** Working data follows **

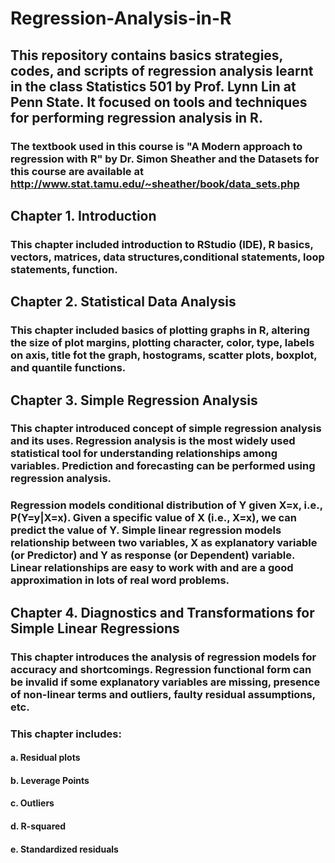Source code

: # Regression-Analysis-in-R
## This repository contains basics strategies, codes, and scripts of regression analysis learnt in the class Statistics 501 by Prof. Lynn Lin at Penn State. It focused on tools and techniques for performing regression analysis in R.
### The textbook used in this course is "A Modern approach to regression with R" by Dr. Simon Sheather and the Datasets for this course are available at http://www.stat.tamu.edu/~sheather/book/data_sets.php

## Chapter 1. Introduction
### This chapter included introduction to RStudio (IDE), R basics, vectors, matrices, data structures,conditional statements, loop statements, function. 

## Chapter 2. Statistical Data Analysis 
### This chapter included basics of plotting graphs in R, altering the size of plot margins, plotting character, color, type, labels on axis, title fot the graph, hostograms, scatter plots, boxplot, and quantile functions.  

## Chapter 3. Simple Regression Analysis
### This chapter introduced concept of simple regression analysis and its uses. Regression analysis is the most widely used statistical tool for understanding relationships among variables. Prediction and forecasting can be performed using regression analysis. 
### Regression models conditional distribution of Y given X=x, i.e., P(Y=y|X=x). Given a specific value of X (i.e., X=x), we can predict the value of Y. Simple linear regression models relationship between two variables, X as explanatory variable (or Predictor) and Y as response (or Dependent) variable. Linear relationships  are easy to work with and are a good approximation in lots of real word problems.

## Chapter 4. Diagnostics and Transformations for Simple Linear Regressions
### This chapter introduces the analysis of regression models for accuracy and shortcomings. Regression functional form can be invalid if some explanatory variables are missing, presence of non-linear terms and outliers, faulty residual assumptions, etc.

### This chapter includes:
#### a. Residual plots
#### b. Leverage Points
#### c. Outliers
#### d. R-squared
#### e. Standardized residuals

** End of Working data **

## Task brief
The lines to quote run from the one containing "#### c. Outliers" through the final line of the material above; please give them exactly, both ends included, and nothing else.

## Result
#### c. Outliers
#### d. R-squared
#### e. Standardized residuals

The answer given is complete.